Safety and OSHA News

Injured worker fired for not being able to do his job: Is that disability discrimination?

A jury ruled a company discriminated against an employee when it fired him for not being able to do his job after a workplace injury. Did an appeals court uphold the jury verdict? 

Tony Gunter worked for Bemis Co. as a press assistant and injured his right shoulder on the job in January 2013. Gunter continued working for six months while going to physical therapy, but his shoulder didn’t improve. He had shoulder surgery in August 2013.

Gunter returned to light duty several weeks later. In December 2013, he returned to his job as a press assistant with temporary restrictions: no reaching with his right arm and no overhead work.

Bemis sent Gunter for a functional capacity evaluation. The evaluation concluded Gunter didn’t satisfy “the strength/lifting/carrying or the right upper extremity positional demands of his job.”

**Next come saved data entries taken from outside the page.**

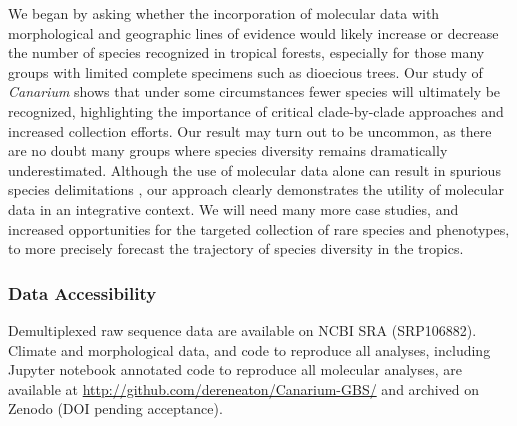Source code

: \documentclass[10pt,letterpaper]{article}
\begin{document}
We began by asking whether the incorporation of molecular data with morphological and geographic lines of evidence would likely increase or decrease the number of species recognized in tropical forests, especially for those many groups with limited complete specimens such as dioecious trees. Our study of \emph{Canarium} shows that under some circumstances fewer species will ultimately be recognized, highlighting the importance of critical clade-by-clade approaches and increased collection efforts. Our result may turn out to be uncommon, as there are no doubt many groups where species diversity remains dramatically underestimated. Although the use of molecular data alone can result in spurious species delimitations \cite{sukumaran_multispecies_2017}, our approach clearly demonstrates the utility of molecular data in an integrative context. We will need many more case studies, and increased opportunities for the targeted collection of rare species and phenotypes, to more precisely forecast the trajectory of species diversity in the tropics.      

\subsubsection*{Data Accessibility}
Demultiplexed raw sequence data are available on NCBI SRA (SRP106882). Climate and morphological data, and code to reproduce all analyses, including Jupyter notebook annotated code to reproduce all molecular analyses, are available at \url{http://github.com/dereneaton/Canarium-GBS/} and archived on Zenodo (DOI pending acceptance).  




\end{document}
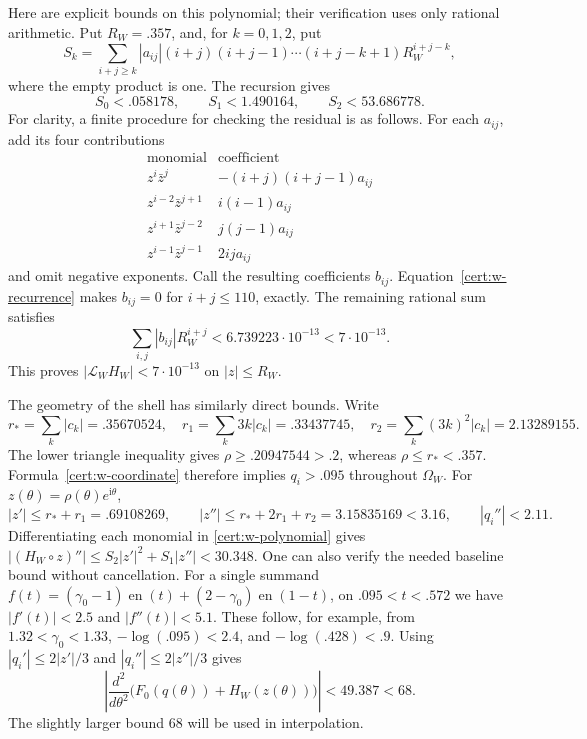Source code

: \documentclass[11pt]{article}
\numberwithin{equation}{section}
\theoremstyle{definition}
\theoremstyle{remark}
\begin{document}
Here are explicit bounds on this polynomial; their verification uses
only rational arithmetic.  Put $R_W=.357$, and, for $k=0,1,2$, put
\[
 S_k=\sum_{i+j\ge k}|a_{ij}|(i+j)(i+j-1)\cdots(i+j-k+1)
                      R_W^{i+j-k},
\]
where the empty product is one.  The recursion gives
\begin{equation}
 S_0<.058178,
 \qquad S_1<1.490164,
 \qquad S_2<53.686778.
 \label{cert:w-norms}
\end{equation}
For clarity, a finite procedure for checking the residual is as follows.
For each $a_{ij}$, add its four contributions
\[
 \begin{array}{c|c}
 \text{monomial}&\text{coefficient}\\ \hline
 z^i\bar z^j&-(i+j)(i+j-1)a_{ij}\\
 z^{i-2}\bar z^{j+1}&i(i-1)a_{ij}\\
 z^{i+1}\bar z^{j-2}&j(j-1)a_{ij}\\
 z^{i-1}\bar z^{j-1}&2ij a_{ij}
 \end{array}
\]
and omit negative exponents.  Call the resulting coefficients $b_{ij}$.
Equation~\eqref{cert:w-recurrence} makes $b_{ij}=0$ for $i+j\le110$,
exactly.  The remaining rational sum satisfies
\begin{equation}
 \sum_{i,j}|b_{ij}|R_W^{i+j}<6.739223\cdot10^{-13}<7\cdot10^{-13}.
 \label{cert:w-residual}
\end{equation}
This proves $|\mathcal L_WH_W|<7\cdot10^{-13}$ on $|z|\le R_W$.

The geometry of the shell has similarly direct bounds.  Write
\[
 r_* =\sum_k|c_k|=.35670524,\quad
 r_1=\sum_k3k|c_k|=.33437745,\quad
 r_2=\sum_k(3k)^2|c_k|=2.13289155.
\]
The lower triangle inequality gives $\rho\ge.20947544>.2$, whereas
$\rho\le r_*<.357$.  Formula~\eqref{cert:w-coordinate} therefore implies
$q_i>.095$ throughout $\Omega_W$.  For $z(\theta)=\rho(\theta)e^{\mathrm i\theta}$,
\begin{equation}
 |z'|\le r_*+r_1=.69108269,
 \qquad |z''|\le r_*+2r_1+r_2=3.15835169<3.16,
 \qquad |q_i''|<2.11.
 \label{cert:w-curve-derivatives}
\end{equation}
Differentiating each monomial in \eqref{cert:w-polynomial} gives
$|(H_W\circ z)''|\le S_2|z'|^2+S_1|z''|<30.348$.
One can also verify the needed baseline bound without cancellation.
For a single summand
$f(t)=(\gamma _0-1)\operatorname{en}(t)+(2-\gamma _0)\operatorname{en}(1-t)$, on
$.095<t<.572$ we have $|f'(t)|<2.5$ and $|f''(t)|<5.1$.
These follow, for example, from $1.32<\gamma _0<1.33$,
$-\log(.095)<2.4$, and $-\log(.428)<.9$.
Using $|q_i'|\le2|z'|/3$ and $|q_i''|\le2|z''|/3$ gives
\begin{equation}
 \left|\frac{d^2}{d\theta^2}
       \bigl(F_0(q(\theta))+H_W(z(\theta))\bigr)\right|
 <49.387<68.
 \label{cert:w-curvature}
\end{equation}
The slightly larger bound 68 will be used in interpolation.
\end{document}
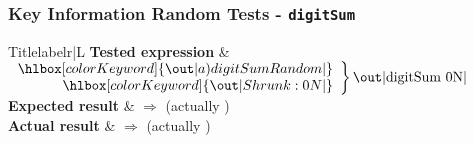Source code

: \subsubsection{Key Information Random Tests - \texttt{digitSum}} %


\begin{tcbtabular}{Title}{label}{r|L}{\normalsize}
	\textbf{Tested expression} &
	$\left.\begin{array}{rr}
		\hlbox[colorKeyword]{\out|a) digitSum Random|}\\
		\hlbox[colorKeyword]{\out|Shrunk: 0N|}
	\end{array}\right\}
	\text{\out|digitSum 0N|}$\\\hline
	\textbf{Expected result} &  $\Longrightarrow$  (actually )\\\hline
	\textbf{Actual result} &  $\Longrightarrow$  (actually )
\end{tcbtabular}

The doctor who performed surgery on Gunter reviewed the functional capacity evaluation. In June 2014, the surgeon authorized Gunter to return to regular duty with these restrictions:

  • no overhead work with his right arm
  • 40-pound maximum for occasional lifting, 20-pound maximum for frequent lifting
  • lifting 20 pounds restricted to raising materials to his waist or chest but no higher
  • no overhead lifting, and
  • only occasional outstretch with his right arm.

Gunter continued to work.

On July 2, 2014, Bemis placed Gunter on paid leave, reasoning it could no longer accommodate his restrictions. On July 18, 2014, the HR manager and safety manager met with Gunter for about an hour to discuss the situation, and Gunter remained on leave. On Nov. 3, 2014, Bemis fired Gunter.

Gunter sued, alleging Bemis violated the Americans with Disabilities Act. A jury ruled in Gunter’s favor, finding Bemis violated the ADA by firing him because of his disability, by failing to accommodate his disability and by failing to engage with him in the interactive process.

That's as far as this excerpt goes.